Sorgt, daß Ihr für drei Tage Verpflegung bei Euch habt.

Schützt und fettet die Gesichter Eurer Kinder gegen Frost und Kälte.

Bleibt im Treck!
Jedes wilde Fortfahren ist unberechtigt und gefährdet alle!

Währt also Kameradschaft und Gemeinschaft.
Wir haben genügend Zeit.

Es wird alles getan werden, was irgend möglich ist, Euch diesen Weg
nicht zu schwer zu machen.
Ihr selbst helft am besten mit Ruhe und Disziplin.
Die Männer des Kreises rufe ich hiermit zur Verteidigung unseres
Kreises auf. Es meldet sich jeder sofort bei seinem Kompanieführer
bzw. Ortsgruppenleiter.

Die Volkssturmmänner 1. und 2. Aufgebot verbleiben in ihren Orten
bis sie von mir weitere Marschbefehle erhalten.

Bis zuletzt bleiben meine Ortsgruppenleiter. Ich befehle diese Selbst-
verständlichkeit nochmals ausdrücklichst.

Unser Weg geschieht für unsere Kinder, unsere Heimat, unsere Zukunft!
Für Deutschland! Heil Hitler!
Alfred Jonas, Kreisleiter
Lüben, den 26. Januar 1945


Evakuierungsbefehl Lüben


Dass der NSDAP-Kreisleiter die Lübener als sein persönliches Eigentum - "MEINE" - betrachtet, macht nicht nur die Anrede deutlich. Die verlogene Argumentation (Wir LOCKERN den Kreis auf...Wir haben genügend Zeit...), der Hinweis "Näheres durch die Ortsgruppenleiter", die Drohungen ("wildes" Fortfahren ist unberechtigt, die Forderungen nach Ruhe und Disziplin!) - alles zeigt, wie eine ganze Stadtbevölkerung nur noch Figuren im Spiel einer untergehenden Clique sind.
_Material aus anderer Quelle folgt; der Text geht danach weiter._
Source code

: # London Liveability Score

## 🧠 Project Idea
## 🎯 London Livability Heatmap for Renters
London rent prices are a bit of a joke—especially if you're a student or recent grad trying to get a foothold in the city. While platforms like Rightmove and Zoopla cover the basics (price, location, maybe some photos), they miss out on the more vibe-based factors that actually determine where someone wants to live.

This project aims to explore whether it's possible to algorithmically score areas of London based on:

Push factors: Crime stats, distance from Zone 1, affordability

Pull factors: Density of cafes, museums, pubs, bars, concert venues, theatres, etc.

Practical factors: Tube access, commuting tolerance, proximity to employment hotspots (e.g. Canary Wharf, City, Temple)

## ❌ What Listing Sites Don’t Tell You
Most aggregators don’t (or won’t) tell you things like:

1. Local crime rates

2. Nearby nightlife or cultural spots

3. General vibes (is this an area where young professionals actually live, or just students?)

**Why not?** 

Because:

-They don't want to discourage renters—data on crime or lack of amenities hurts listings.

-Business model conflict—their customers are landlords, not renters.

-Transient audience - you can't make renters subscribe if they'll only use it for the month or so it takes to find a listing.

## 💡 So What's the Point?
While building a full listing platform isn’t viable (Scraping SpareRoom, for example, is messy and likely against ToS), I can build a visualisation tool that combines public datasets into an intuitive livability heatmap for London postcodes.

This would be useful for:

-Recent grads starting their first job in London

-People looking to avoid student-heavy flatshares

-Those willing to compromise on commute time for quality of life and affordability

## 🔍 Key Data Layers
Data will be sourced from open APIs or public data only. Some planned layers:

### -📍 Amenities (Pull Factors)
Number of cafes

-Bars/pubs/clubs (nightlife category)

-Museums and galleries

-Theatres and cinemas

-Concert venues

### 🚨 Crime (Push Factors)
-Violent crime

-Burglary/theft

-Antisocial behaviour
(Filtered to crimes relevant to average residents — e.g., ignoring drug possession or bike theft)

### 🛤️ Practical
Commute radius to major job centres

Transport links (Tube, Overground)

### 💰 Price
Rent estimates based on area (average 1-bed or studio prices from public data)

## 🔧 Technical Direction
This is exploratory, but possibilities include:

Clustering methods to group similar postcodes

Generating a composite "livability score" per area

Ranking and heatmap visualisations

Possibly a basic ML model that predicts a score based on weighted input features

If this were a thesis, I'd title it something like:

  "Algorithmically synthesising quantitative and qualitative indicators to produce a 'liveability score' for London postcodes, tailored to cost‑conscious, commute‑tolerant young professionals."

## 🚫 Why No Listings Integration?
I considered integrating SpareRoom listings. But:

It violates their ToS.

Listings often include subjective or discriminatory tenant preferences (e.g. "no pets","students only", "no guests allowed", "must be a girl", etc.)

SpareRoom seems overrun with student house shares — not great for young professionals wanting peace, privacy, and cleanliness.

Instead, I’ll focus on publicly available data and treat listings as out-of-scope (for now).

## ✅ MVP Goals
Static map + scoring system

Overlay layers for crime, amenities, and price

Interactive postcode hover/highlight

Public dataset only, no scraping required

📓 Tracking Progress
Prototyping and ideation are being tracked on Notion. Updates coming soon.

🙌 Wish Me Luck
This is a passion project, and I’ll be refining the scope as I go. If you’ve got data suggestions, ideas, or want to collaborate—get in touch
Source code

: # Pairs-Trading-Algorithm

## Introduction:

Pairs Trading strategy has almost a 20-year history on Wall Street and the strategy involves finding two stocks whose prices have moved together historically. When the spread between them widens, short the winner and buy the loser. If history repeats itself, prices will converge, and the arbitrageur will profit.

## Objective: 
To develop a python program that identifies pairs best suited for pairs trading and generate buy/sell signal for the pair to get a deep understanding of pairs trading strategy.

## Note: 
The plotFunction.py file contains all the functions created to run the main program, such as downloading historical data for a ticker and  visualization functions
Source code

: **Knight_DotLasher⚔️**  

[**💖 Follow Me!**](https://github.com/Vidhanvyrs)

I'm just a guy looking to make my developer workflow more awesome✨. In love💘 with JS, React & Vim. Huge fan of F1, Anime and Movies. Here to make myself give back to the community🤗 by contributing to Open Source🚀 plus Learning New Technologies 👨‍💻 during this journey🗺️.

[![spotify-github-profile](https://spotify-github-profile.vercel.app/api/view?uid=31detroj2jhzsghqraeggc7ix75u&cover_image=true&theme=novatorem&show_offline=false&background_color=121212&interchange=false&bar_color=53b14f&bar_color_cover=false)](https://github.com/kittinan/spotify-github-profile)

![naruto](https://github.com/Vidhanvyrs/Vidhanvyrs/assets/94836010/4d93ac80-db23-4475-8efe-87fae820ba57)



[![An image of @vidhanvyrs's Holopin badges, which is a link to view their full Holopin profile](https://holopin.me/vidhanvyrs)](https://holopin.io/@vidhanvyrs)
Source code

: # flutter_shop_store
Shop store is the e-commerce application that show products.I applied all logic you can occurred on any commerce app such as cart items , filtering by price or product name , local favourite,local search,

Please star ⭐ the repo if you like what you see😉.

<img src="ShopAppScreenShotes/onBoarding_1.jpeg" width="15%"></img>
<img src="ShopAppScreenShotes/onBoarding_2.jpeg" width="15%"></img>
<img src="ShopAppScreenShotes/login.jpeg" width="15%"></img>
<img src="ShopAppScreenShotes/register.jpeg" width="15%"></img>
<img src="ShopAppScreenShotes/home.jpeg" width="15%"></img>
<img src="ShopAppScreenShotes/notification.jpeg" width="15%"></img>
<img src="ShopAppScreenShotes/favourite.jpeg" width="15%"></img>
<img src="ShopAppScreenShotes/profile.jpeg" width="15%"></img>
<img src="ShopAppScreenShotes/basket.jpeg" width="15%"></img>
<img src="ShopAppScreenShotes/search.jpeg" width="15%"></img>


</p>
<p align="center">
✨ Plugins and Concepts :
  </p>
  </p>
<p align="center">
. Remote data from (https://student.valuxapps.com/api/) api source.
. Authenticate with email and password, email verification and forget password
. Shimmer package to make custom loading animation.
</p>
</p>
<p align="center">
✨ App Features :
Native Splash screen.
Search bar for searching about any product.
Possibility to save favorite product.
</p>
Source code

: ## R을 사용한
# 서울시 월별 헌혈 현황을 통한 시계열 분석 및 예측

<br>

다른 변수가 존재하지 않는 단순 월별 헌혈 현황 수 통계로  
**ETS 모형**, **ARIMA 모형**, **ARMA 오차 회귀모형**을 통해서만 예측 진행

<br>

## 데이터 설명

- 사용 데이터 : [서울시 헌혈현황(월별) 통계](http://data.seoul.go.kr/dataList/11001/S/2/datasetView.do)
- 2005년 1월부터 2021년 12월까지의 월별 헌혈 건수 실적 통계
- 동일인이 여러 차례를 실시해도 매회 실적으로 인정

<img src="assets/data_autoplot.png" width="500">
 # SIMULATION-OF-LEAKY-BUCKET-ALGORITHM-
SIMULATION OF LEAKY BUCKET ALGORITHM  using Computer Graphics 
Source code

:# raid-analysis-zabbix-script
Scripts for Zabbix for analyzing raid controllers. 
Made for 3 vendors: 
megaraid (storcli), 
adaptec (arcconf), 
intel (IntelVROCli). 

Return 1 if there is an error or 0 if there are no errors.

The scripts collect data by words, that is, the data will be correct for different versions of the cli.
Eine angebliche Selbstverständlichkeit wird in dem Evakuierungsbefehl "nochmals ausdrücklichst" befohlen: Der Verbleib der NSDAP-Ortsgruppenleiter, die die Stadt als letzte verlassen sollen. Bürgermeister Rudolf Trenk, der 1937 seinen Namen Trzeciak in Trenk geändert hatte, der 1934 von der NSDAP - nach kommissarischer Besetzung der Stelle 1933 mit dem Lehrer Vetter - anstelle des gewählten Bürgermeisters Hugo Feige eingesetzt worden war und der gleichzeitig Ortsgruppenleiter der NSDAP Lübens war, flüchtete entgegen dieser Anweisung, bevor er von Kreisleiter Jonas grünes Licht zum Verlassen der Stadt erhielt. Nachdem man seiner habhaft geworden war, beging er am 2. Februar 1945 Selbstmord.